> **Task prompt**
All lines from the one containing "##### Broker Connectivity" to the end of the data below are to be returned exactly, both ends included, with nothing added.

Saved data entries
----------
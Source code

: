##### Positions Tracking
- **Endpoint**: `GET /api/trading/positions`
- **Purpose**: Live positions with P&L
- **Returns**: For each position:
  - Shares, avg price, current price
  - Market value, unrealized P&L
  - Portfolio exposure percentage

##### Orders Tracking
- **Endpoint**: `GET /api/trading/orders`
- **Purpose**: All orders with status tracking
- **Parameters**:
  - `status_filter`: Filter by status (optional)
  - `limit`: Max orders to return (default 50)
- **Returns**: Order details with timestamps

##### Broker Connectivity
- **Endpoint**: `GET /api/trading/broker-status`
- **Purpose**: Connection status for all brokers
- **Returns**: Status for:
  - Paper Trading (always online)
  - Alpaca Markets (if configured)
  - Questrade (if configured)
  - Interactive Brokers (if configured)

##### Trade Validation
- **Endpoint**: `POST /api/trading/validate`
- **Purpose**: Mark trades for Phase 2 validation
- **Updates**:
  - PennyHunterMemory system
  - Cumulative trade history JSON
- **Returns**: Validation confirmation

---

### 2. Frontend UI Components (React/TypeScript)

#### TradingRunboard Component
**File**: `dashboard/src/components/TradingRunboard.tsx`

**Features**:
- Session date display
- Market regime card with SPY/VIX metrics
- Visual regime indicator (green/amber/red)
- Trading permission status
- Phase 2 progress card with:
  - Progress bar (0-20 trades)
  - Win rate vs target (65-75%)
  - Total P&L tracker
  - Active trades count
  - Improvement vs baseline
----------
> **Exercise response**
##### Broker Connectivity
- **Endpoint**: `GET /api/trading/broker-status`
- **Purpose**: Connection status for all brokers
- **Returns**: Status for:
  - Paper Trading (always online)
  - Alpaca Markets (if configured)
  - Questrade (if configured)
  - Interactive Brokers (if configured)

##### Trade Validation
- **Endpoint**: `POST /api/trading/validate`
- **Purpose**: Mark trades for Phase 2 validation
- **Updates**:
  - PennyHunterMemory system
  - Cumulative trade history JSON
- **Returns**: Validation confirmation

---

### 2. Frontend UI Components (React/TypeScript)

#### TradingRunboard Component
**File**: `dashboard/src/components/TradingRunboard.tsx`

**Features**:
- Session date display
- Market regime card with SPY/VIX metrics
- Visual regime indicator (green/amber/red)
- Trading permission status
- Phase 2 progress card with:
  - Progress bar (0-20 trades)
  - Win rate vs target (65-75%)
  - Total P&L tracker
  - Active trades count
  - Improvement vs baseline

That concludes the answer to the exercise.